Let $c$ be a complex number. Consider the family of $n\times n$ matrices $M_n$ which have $c$'s on one off-diagonal, $\bar{c}$'s on the other off-diagonal, and zero everywhere else.
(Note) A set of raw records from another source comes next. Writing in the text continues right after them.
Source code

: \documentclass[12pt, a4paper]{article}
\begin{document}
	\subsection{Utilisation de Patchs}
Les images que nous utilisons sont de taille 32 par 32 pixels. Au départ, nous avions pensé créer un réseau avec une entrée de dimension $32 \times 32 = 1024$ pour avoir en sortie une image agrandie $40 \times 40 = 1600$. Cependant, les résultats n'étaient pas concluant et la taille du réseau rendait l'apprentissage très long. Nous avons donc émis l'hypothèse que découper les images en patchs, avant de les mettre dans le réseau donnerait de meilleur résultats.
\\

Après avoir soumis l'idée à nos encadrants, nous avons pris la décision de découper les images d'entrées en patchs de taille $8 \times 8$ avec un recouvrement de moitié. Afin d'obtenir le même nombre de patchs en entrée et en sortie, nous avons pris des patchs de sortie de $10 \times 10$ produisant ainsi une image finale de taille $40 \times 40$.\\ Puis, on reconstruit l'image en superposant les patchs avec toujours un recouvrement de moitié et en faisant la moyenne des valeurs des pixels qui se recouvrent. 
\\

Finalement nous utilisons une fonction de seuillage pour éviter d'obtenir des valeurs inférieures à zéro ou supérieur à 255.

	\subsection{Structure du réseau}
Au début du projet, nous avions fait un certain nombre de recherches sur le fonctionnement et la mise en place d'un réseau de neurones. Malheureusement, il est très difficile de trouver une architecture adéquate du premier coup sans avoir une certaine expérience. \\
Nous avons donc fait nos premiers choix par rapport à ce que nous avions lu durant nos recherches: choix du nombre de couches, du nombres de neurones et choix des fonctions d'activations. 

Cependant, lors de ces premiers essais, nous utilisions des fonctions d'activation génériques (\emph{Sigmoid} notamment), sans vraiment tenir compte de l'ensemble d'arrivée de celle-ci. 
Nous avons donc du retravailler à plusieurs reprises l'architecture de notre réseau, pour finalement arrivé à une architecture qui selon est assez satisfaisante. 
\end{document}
So $M_4$ looks like this:$$\left(\begin{array}{cccc}0&c&0&0\\\bar{c}&0&c&0\\0&\bar{c}&0&c\\0&0&\bar{c}&0\end{array}\right)$$How does one find a general formula for the operator norm of $M_n$?

Answer 1

Write $c=\alpha|c|$, with $|\alpha|=1$. Then $$ M_4=|c|\,\begin{bmatrix} 1&0&0&0\\ 0&\alpha&0&0\\ 0&0&\alpha^2&0\\ 0&0&0&\alpha^3\end{bmatrix} \begin{bmatrix} 0&1&0&0\\ 1&0&1&0\\ 0&1&0&1\\ 0&0&1&0 \end{bmatrix} \begin{bmatrix} 1&0&0&0\\ 0&\alpha&0&0\\ 0&0&\alpha^2&0\\ 0&0&0&\alpha^3\end{bmatrix}^*, $$ and so $M_4(c)$ is unitarily equivalent to $|c|\,M_4(1)$. Thus we only need to determine the spectrum of $M_4(1)$. The same argument applies for $M_n$ for any $n$.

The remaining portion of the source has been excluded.